Work request: In the data below, find each line carrying the string "Tarjimalarni" and copy it out.

----- Supplied data -----

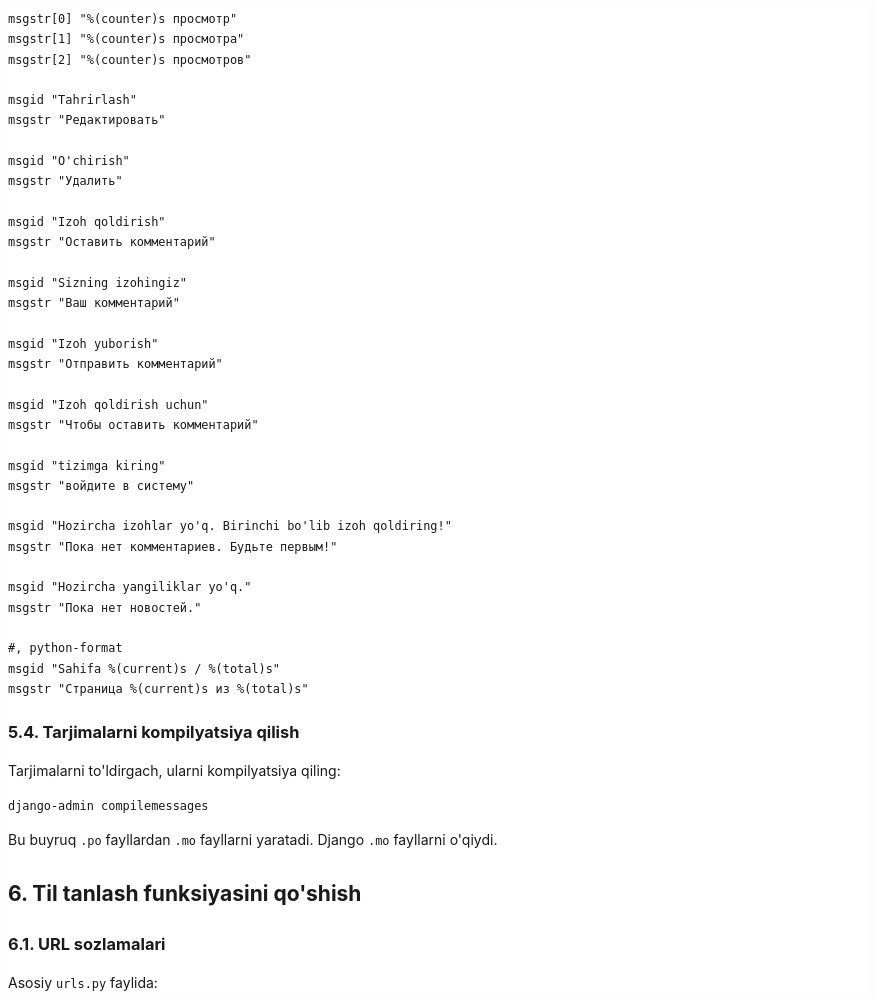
 ```po
msgstr[0] "%(counter)s просмотр"
msgstr[1] "%(counter)s просмотра"
msgstr[2] "%(counter)s просмотров"

msgid "Tahrirlash"
msgstr "Редактировать"

msgid "O'chirish"
msgstr "Удалить"

msgid "Izoh qoldirish"
msgstr "Оставить комментарий"

msgid "Sizning izohingiz"
msgstr "Ваш комментарий"

msgid "Izoh yuborish"
msgstr "Отправить комментарий"

msgid "Izoh qoldirish uchun"
msgstr "Чтобы оставить комментарий"

msgid "tizimga kiring"
msgstr "войдите в систему"

msgid "Hozircha izohlar yo'q. Birinchi bo'lib izoh qoldiring!"
msgstr "Пока нет комментариев. Будьте первым!"

msgid "Hozircha yangiliklar yo'q."
msgstr "Пока нет новостей."

#, python-format
msgid "Sahifa %(current)s / %(total)s"
msgstr "Страница %(current)s из %(total)s"
```

### 5.4. Tarjimalarni kompilyatsiya qilish

Tarjimalarni to'ldirgach, ularni kompilyatsiya qiling:

```bash
django-admin compilemessages
```

Bu buyruq `.po` fayllardan `.mo` fayllarni yaratadi. Django `.mo` fayllarni o'qiydi.

## 6. Til tanlash funksiyasini qo'shish

### 6.1. URL sozlamalari

Asosiy `urls.py` faylida:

-----

Answer to this task:
### 5.4. Tarjimalarni kompilyatsiya qilish
Tarjimalarni to'ldirgach, ularni kompilyatsiya qiling:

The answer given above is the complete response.